LE TRIBUNAL DU TRAVAIL,

Après en avoir délibéré conformément à la loi,

Vu la requête introductive d'instance en date du 6 juillet 2001, reçue le même jour ;

Vu les convocations à comparaître par-devant le Bureau de Jugement du Tribunal du Travail, suivant lettres recommandées avec avis de réception en date du 24 juillet 2001 ;

Vu les conclusions déposées par Maître Evelyne KARCZAG-MENCARELLI, avocat-défenseur, au nom de Madame n. BO., en date des 22 novembre 2001, 2 mai 2002 et 11 juillet 2002 ;

Vu les conclusions déposées par Maître Patricia REY, avocat-défenseur, au nom de la SCS MAREMONTI ET COMPAGNIE, exerçant sous l'enseigne STAR LIMOUSINE en date des 14 mars 2002 et 13 juin 2002 ;

Après avoir entendu Maître Alexis MARQUET, avocat à la Cour d'Appel de Monaco, substituant Maître Evelyne KARCZAG-MENCARELLI, avocat-défenseur près la Cour d'Appel de Monaco, au nom de Madame n. BO., et Maître Patricia REY, avocat-défenseur près la Cour d'Appel de Monaco, au nom de la SCS MAREMONTI ET COMPAGNIE, exerçant sous l'enseigne STAR LIMOUSINE, en leurs plaidoiries ;

Vu les pièces du dossier ;

Embauchée à compter du 1er juin 1993 par la SCS CARMIGNAC et Compagnie en qualité de responsable d'agence, n. BO., dont le contrat de travail a été par la suite transféré en application des dispositions de l'article 15 de la loi n° 729 en dernier lieu au profit de la SCS MAREMONTI et Compagnie exerçant sous l'enseigne STAR LIMOUSINE, a été licenciée de son emploi le 7 juin 2001 aux termes d'une correspondance datée du même jour qui lui a été remise en main propre, et dont le contenu s'avère le suivant :

« Madame,

» En raison des résultats déficitaires de la société STAR LIMOUSINE MONACO et des difficultés économiques qu'elle rencontre, nous sommes au regret de vous notifier par la présente votre licenciement, la société ayant été contrainte d'envisager la suppression du poste que vous occupez en qualité de chef d'agence depuis le 1er juin 1993.

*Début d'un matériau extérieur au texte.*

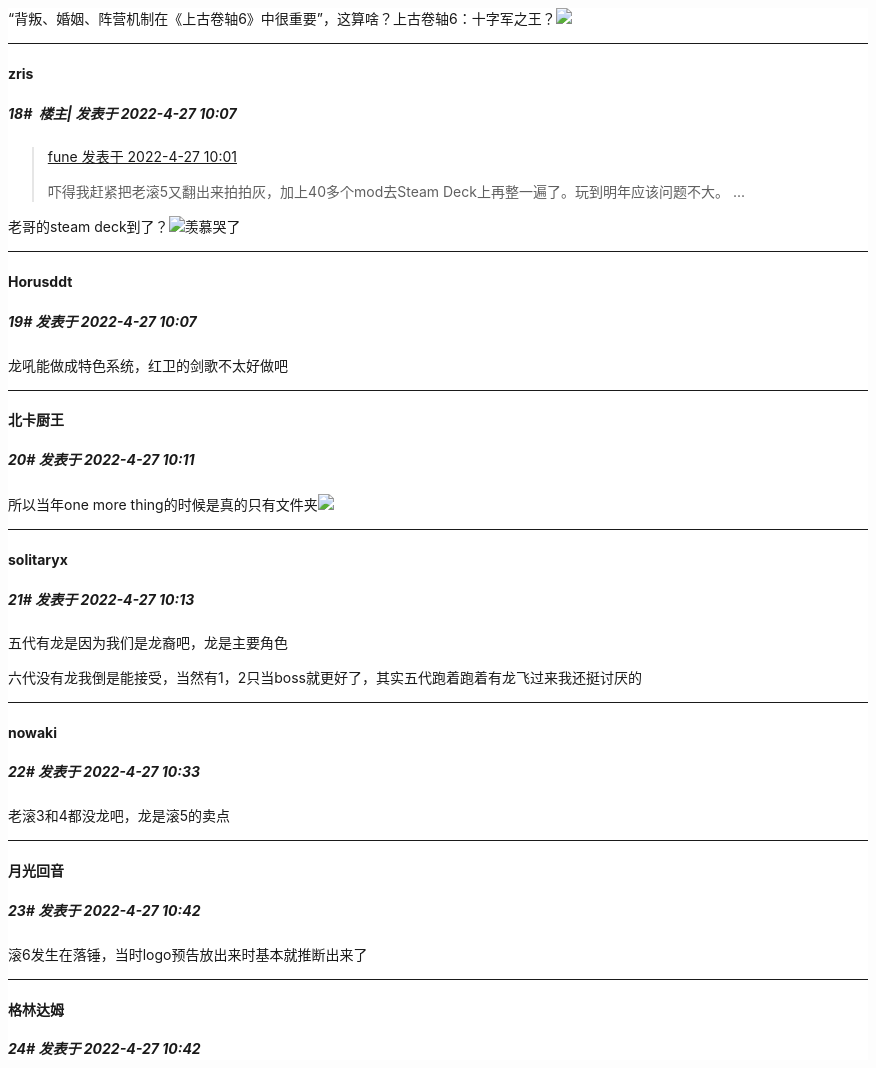 “背叛、婚姻、阵营机制在《上古卷轴6》中很重要”，这算啥？上古卷轴6：十字军之王？<img src="https://static.saraba1st.com/image/smiley/face2017/067.png" referrerpolicy="no-referrer">

*****

####  zris  
##### 18#         楼主| 发表于 2022-4-27 10:07

<blockquote><a href="httphttps://bbs.saraba1st.com/2b/forum.php?mod=redirect&amp;goto=findpost&amp;pid=55601613&amp;ptid=2066581" target="_blank">fune 发表于 2022-4-27 10:01</a>

吓得我赶紧把老滚5又翻出来拍拍灰，加上40多个mod去Steam Deck上再整一遍了。玩到明年应该问题不大。 ...</blockquote>
老哥的steam deck到了？<img src="https://static.saraba1st.com/image/smiley/face2017/107.png" referrerpolicy="no-referrer">羡慕哭了

*****

####  Horusddt  
##### 19#       发表于 2022-4-27 10:07

龙吼能做成特色系统，红卫的剑歌不太好做吧

*****

####  北卡厨王  
##### 20#       发表于 2022-4-27 10:11

所以当年one more thing的时候是真的只有文件夹<img src="https://static.saraba1st.com/image/smiley/face2017/067.png" referrerpolicy="no-referrer">

*****

####  solitaryx  
##### 21#       发表于 2022-4-27 10:13

五代有龙是因为我们是龙裔吧，龙是主要角色

六代没有龙我倒是能接受，当然有1，2只当boss就更好了，其实五代跑着跑着有龙飞过来我还挺讨厌的

*****

####  nowaki  
##### 22#       发表于 2022-4-27 10:33

老滚3和4都没龙吧，龙是滚5的卖点

*****

####  月光回音  
##### 23#       发表于 2022-4-27 10:42

滚6发生在落锤，当时logo预告放出来时基本就推断出来了

*****

####  格林达姆  
##### 24#       发表于 2022-4-27 10:42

« Vous êtes cependant dispensée d'effectuer votre préavis légal de deux mois et serez libre de tout engagement envers notre société à compter de la remise entre vos mains de la présente. ».

Soutenant d'une part qu'elle n'avait pas été intégralement remplie de ses droits au cours de l'exécution de son contrat de travail et lors de la notification de son licenciement, d'autre part que le motif d'ordre économique invoqué par la SCS MAREMONTI pour justifier la rupture des relations contractuelles n'était nullement avéré et enfin que son congédiement, au regard des circonstances factuelles particulières dans lesquelles il était intervenu, revêtait un caractère manifestement abusif, n. BO., ensuite d'un procès-verbal de non-conciliation en date du 23 juillet 2001, a attrait son ancien employeur devant le Bureau de Jugement du Tribunal du Travail à l'effet :

1) d'obtenir paiement, sous le bénéfice de l'exécution provisoire et avec intérêts de droit à compter du 7 septembre 2001, des sommes suivantes :

* 36.116,94 F, à titre de complément de préavis (troisième mois),

* 3.611,70 F, au titre des congés payés sur le préavis,

* 3.731,65 F, à titre de solde d'indemnité compensatrice de congés payés,

* 7.223,39 F, au titre des cinq jours fériés travaillés au cours de l'année 2001 (27 janvier – 16 avril – 1er mai – 24 mai et 4 juin),

* 105.531,53 F, au titre de l'indemnité de licenciement prévue par l'article 2 de la loi n° 845, déduction faite de l'indemnité de congédiement, non cumulable,

* 19.500,00 F, à titre d'indemnité compensant la privation d'un avantage en nature pendant le cours du préavis,

* 453.196,19 F, représentant le montant de l'indemnité prévue à l'article 5 du contrat de travail,

* 226.598,00 F, à titre de dommages et intérêts en réparation du préjudice qu'elle a subi consécutivement à la brutalité avec laquelle l'employeur l'a contrainte à quitter les locaux sous escorte,

* 226.598,00 F, à titre de dommages et intérêts en réparation du préjudice consécutif à l'évocation d'un faux motif,

2) de voir ordonner la rectification par l'employeur :

* du certificat de travail avec la mention correcte de la fin du contrat de travail au terme des trois mois de préavis, soit jusqu'au 6 septembre 2001,

* de l'attestation ASSEDIC, en ce qui concerne notamment la date de fin de contrat et la régularisation du préavis.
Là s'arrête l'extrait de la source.